Delivering the Romanes lecture at St John's College, Oxford, the Prime Minister said that "diversity with excellence" had to become the hallmark of the state secondary education system. Mr Blair said that although there was no great enthusiasm for a return to the 11-plus, the comprehensive system had to do more to draw out pupils' talents.

In a direct appeal to headteachers and local education authorities, he called for a major extension of specialist comprehensives to offer excellence in technology, sport, the arts and modern languages. Mr Blair's emphasis on "excellence" is part of a wider drive by the Government to persuade state schools to make themselves more attractive for middle-class parents. Ministers are determined to halt the "middle class flight" from inner- city comprehensives that often leaves schools at the bottom of the results heap.
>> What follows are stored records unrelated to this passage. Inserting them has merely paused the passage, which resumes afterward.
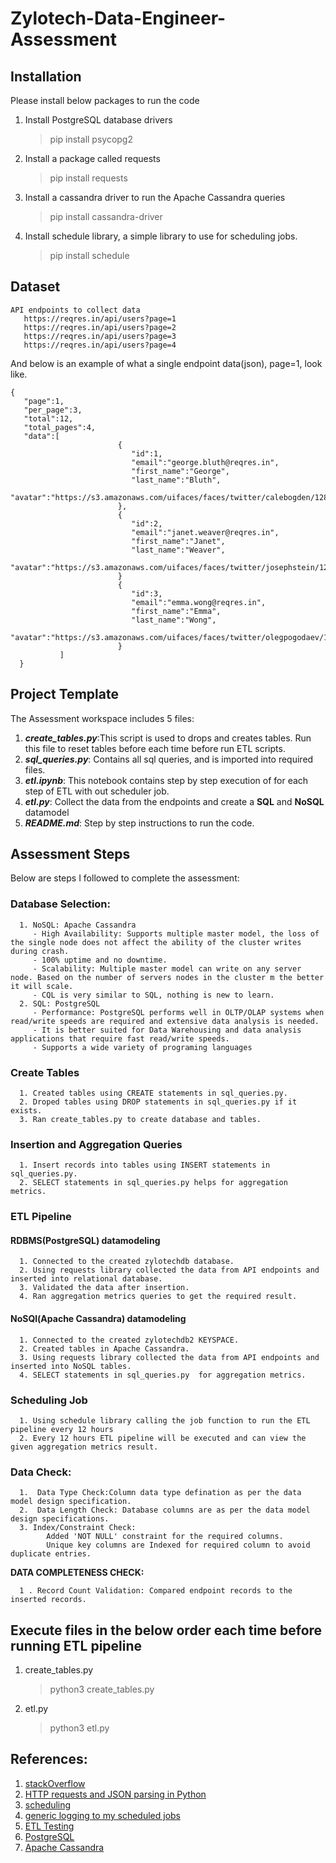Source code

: # Zylotech-Data-Engineer-Assessment

## Installation
Please install below packages to run the code
1. Install PostgreSQL database drivers
   > pip install psycopg2
2. Install a package called requests
   > pip install requests
3. Install a cassandra  driver to run the Apache Cassandra queries
   > pip install cassandra-driver
4. Install schedule library, a simple library to use for scheduling jobs.
   > pip install schedule


## Dataset
```
API endpoints to collect data
   https://reqres.in/api/users?page=1
   https://reqres.in/api/users?page=2
   https://reqres.in/api/users?page=3
   https://reqres.in/api/users?page=4
```
And below is an example of what a single endpoint data(json), page=1, look like. 
```
{
   "page":1,
   "per_page":3,
   "total":12,
   "total_pages":4,
   "data":[
                        {
                           "id":1,
                           "email":"george.bluth@reqres.in",
                           "first_name":"George",
                           "last_name":"Bluth",
                           "avatar":"https://s3.amazonaws.com/uifaces/faces/twitter/calebogden/128.jpg"
                        },
                        {
                           "id":2,
                           "email":"janet.weaver@reqres.in",
                           "first_name":"Janet",
                           "last_name":"Weaver",
                           "avatar":"https://s3.amazonaws.com/uifaces/faces/twitter/josephstein/128.jpg"
                        }
                        {
                           "id":3,
                           "email":"emma.wong@reqres.in",
                           "first_name":"Emma",
                           "last_name":"Wong",
                           "avatar":"https://s3.amazonaws.com/uifaces/faces/twitter/olegpogodaev/128.jpg"
                        }
           ]
  }
```

## Project Template
The Assessment workspace includes 5 files:
1. ***create_tables.py***:This script is used to drops and creates tables. Run this file to reset tables before each time before run ETL scripts.
2. ***sql_queries.py***: Contains all sql queries, and is imported into required files.
3. ***etl.ipynb***: This notebook contains step by step execution of for each step of ETL with out scheduler job.
4. ***etl.py***: Collect the data from the endpoints and create a **SQL** and **NoSQL** datamodel
5. ***README.md***: Step by step instructions to run the code.

## Assessment Steps
Below are steps I  followed to complete the assessment:
   ### Database Selection:
      1. NoSQL: Apache Cassandra
         - High Availability: Supports multiple master model, the loss of the single node does not affect the ability of the cluster writes during crash. 
         - 100% uptime and no downtime.
         - Scalability: Multiple master model can write on any server node. Based on the number of servers nodes in the cluster m the better it will scale.
         - CQL is very similar to SQL, nothing is new to learn.
      2. SQL: PostgreSQL 
         - Performance: PostgreSQL performs well in OLTP/OLAP systems when read/write speeds are required and extensive data analysis is needed.
         - It is better suited for Data Warehousing and data analysis applications that require fast read/write speeds.
         - Supports a wide variety of programing languages
   ### Create Tables
      1. Created tables using CREATE statements in sql_queries.py.
      2. Droped tables using DROP statements in sql_queries.py if it exists.
      3. Ran create_tables.py to create database and tables.
   ### Insertion and Aggregation Queries
      1. Insert records into tables using INSERT statements in sql_queries.py.
      2. SELECT statements in sql_queries.py helps for aggregation metrics.
   ### ETL Pipeline
   #### RDBMS(PostgreSQL) datamodeling
      1. Connected to the created zylotechdb database.
      2. Using requests library collected the data from API endpoints and inserted into relational database.
      3. Validated the data after insertion.
      4. Ran aggregation metrics queries to get the required result.
   #### NoSQl(Apache Cassandra) datamodeling
      1. Connected to the created zylotechdb2 KEYSPACE.
      2. Created tables in Apache Cassandra.
      3. Using requests library collected the data from API endpoints and inserted into NoSQL tables.
      4. SELECT statements in sql_queries.py  for aggregation metrics.
   ### Scheduling Job
      1. Using schedule library calling the job function to run the ETL pipeline every 12 hours
      2. Every 12 hours ETL pipeline will be executed and can view the given aggregation metrics result.
  ### Data Check:
      1.  Data Type Check:Column data type defination as per the data model design specification.
      2.  Data Length Check: Database columns are as per the data model design specifications.
      3. Index/Constraint Check: 
            Added 'NOT NULL' constraint for the required columns.
            Unique key columns are Indexed for required column to avoid duplicate entries.

   **DATA COMPLETENESS CHECK:**
   
      1 . Record Count Validation: Compared endpoint records to the inserted records.

## Execute files in the below order each time before running ETL pipeline
   1. create_tables.py
      > python3 create_tables.py
   2. etl.py
      > python3 etl.py

## References:
1. [stackOverflow](https://stackoverflow.com/questions/8856384/sql-select-first-letter-of-a-word)
2. [HTTP requests and JSON parsing in Python](https://stackoverflow.com/questions/6386308/http-requests-and-json-parsing-in-python)
3. [scheduling](https://pypi.org/project/schedule/)
4. [generic logging to my scheduled jobs](https://schedule.readthedocs.io/en/stable/faq.html#what-if-my-task-throws-an-exception)
5. [ETL Testing](http://www.datagaps.com/concepts/etl-testing)
6. [PostgreSQL](https://www.2ndquadrant.com/en/postgresql/postgresql-vs-mysql/)
7. [Apache Cassandra](https://scalegrid.io/blog/cassandra-vs-mongodb/)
But headteachers had to realise, Mr Blair said, that in the late Nineties the traditional comprehensive idea of "one-size-fits-all" education was failing a generation of pupils. "Children do indeed have different abilities. To admit it is not elitist, but necessary if we are to build an education system around the equal worth of each individual child," Mr Blair said.

"We need to abandon once and for all a mindset which views only two broad options; an entire system based on selection, with some kind of 11-plus, on the one hand; or, on the other, standardised monolithic comprehensives offering a standardised monolithic provision for pupils whose needs are highly diverse and individual.

Mr Blair's official spokesman said Downing Street wanted to build on the improving relations between the Government and the teaching profession. "He has noticed in the last few months that there is a far more positive debate going on between the Government and the teaching profession about the nature of the reforms and the scale of the reforms," the spokesman said.